• [Work request]
Every line of the material needs an exact copy, apart from the images.

• [Records for the exercise]
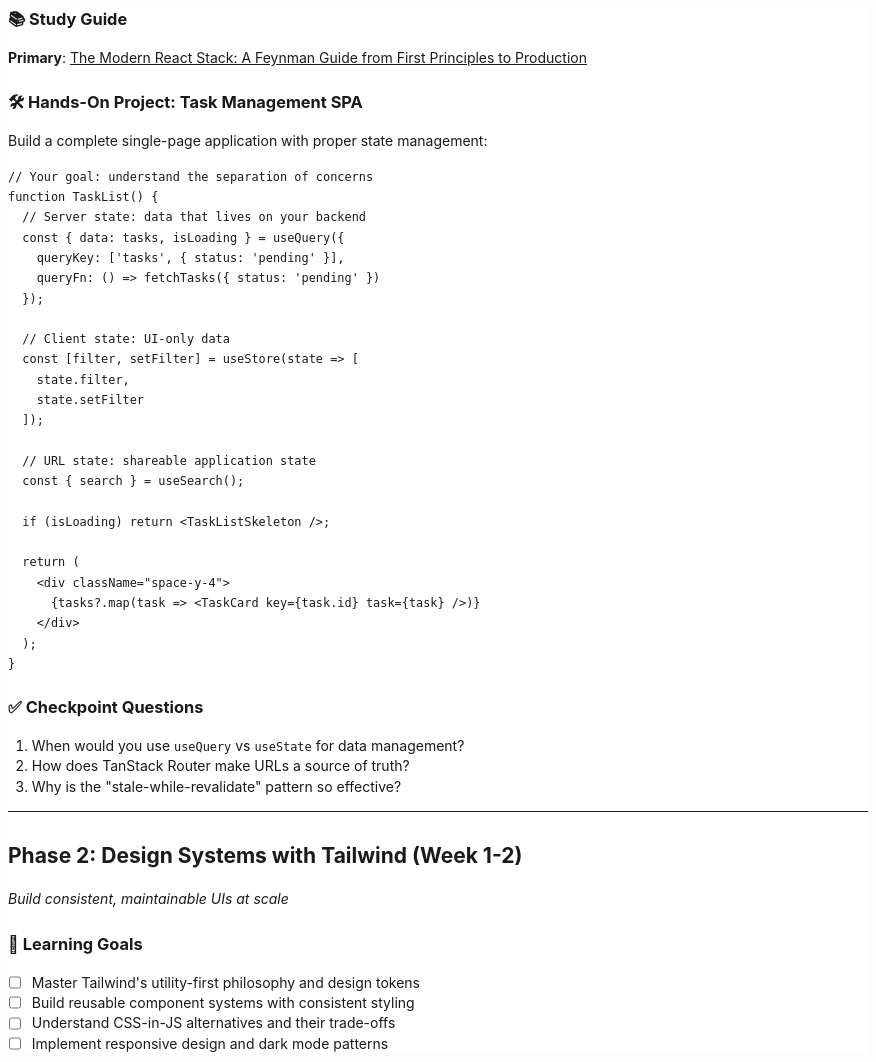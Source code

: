 ### 📚 **Study Guide**
**Primary**: [The Modern React Stack: A Feynman Guide from First Principles to Production](../technical_guides/react/the-modern-react-stack-a-feynman-guide-from-first-principles-to-production.md)

### 🛠️ **Hands-On Project**: Task Management SPA
Build a complete single-page application with proper state management:
```tsx
// Your goal: understand the separation of concerns
function TaskList() {
  // Server state: data that lives on your backend
  const { data: tasks, isLoading } = useQuery({
    queryKey: ['tasks', { status: 'pending' }],
    queryFn: () => fetchTasks({ status: 'pending' })
  });

  // Client state: UI-only data
  const [filter, setFilter] = useStore(state => [
    state.filter, 
    state.setFilter
  ]);

  // URL state: shareable application state
  const { search } = useSearch();
  
  if (isLoading) return <TaskListSkeleton />;
  
  return (
    <div className="space-y-4">
      {tasks?.map(task => <TaskCard key={task.id} task={task} />)}
    </div>
  );
}
```

### ✅ **Checkpoint Questions**
1. When would you use `useQuery` vs `useState` for data management?
2. How does TanStack Router make URLs a source of truth?
3. Why is the "stale-while-revalidate" pattern so effective?

---

## Phase 2: Design Systems with Tailwind (Week 1-2)
*Build consistent, maintainable UIs at scale*

### 🎯 **Learning Goals**
- [ ] Master Tailwind's utility-first philosophy and design tokens
- [ ] Build reusable component systems with consistent styling
- [ ] Understand CSS-in-JS alternatives and their trade-offs  
- [ ] Implement responsive design and dark mode patterns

• [Result]
Source code

: ### 📚 **Study Guide**
**Primary**: [The Modern React Stack: A Feynman Guide from First Principles to Production](../technical_guides/react/the-modern-react-stack-a-feynman-guide-from-first-principles-to-production.md)

### 🛠️ **Hands-On Project**: Task Management SPA
Build a complete single-page application with proper state management:
```tsx
// Your goal: understand the separation of concerns
function TaskList() {
  // Server state: data that lives on your backend
  const { data: tasks, isLoading } = useQuery({
    queryKey: ['tasks', { status: 'pending' }],
    queryFn: () => fetchTasks({ status: 'pending' })
  });

  // Client state: UI-only data
  const [filter, setFilter] = useStore(state => [
    state.filter, 
    state.setFilter
  ]);

  // URL state: shareable application state
  const { search } = useSearch();
  
  if (isLoading) return <TaskListSkeleton />;
  
  return (
    <div className="space-y-4">
      {tasks?.map(task => <TaskCard key={task.id} task={task} />)}
    </div>
  );
}
```

### ✅ **Checkpoint Questions**
1. When would you use `useQuery` vs `useState` for data management?
2. How does TanStack Router make URLs a source of truth?
3. Why is the "stale-while-revalidate" pattern so effective?

---

## Phase 2: Design Systems with Tailwind (Week 1-2)
*Build consistent, maintainable UIs at scale*

### 🎯 **Learning Goals**
- [ ] Master Tailwind's utility-first philosophy and design tokens
- [ ] Build reusable component systems with consistent styling
- [ ] Understand CSS-in-JS alternatives and their trade-offs  
- [ ] Implement responsive design and dark mode patterns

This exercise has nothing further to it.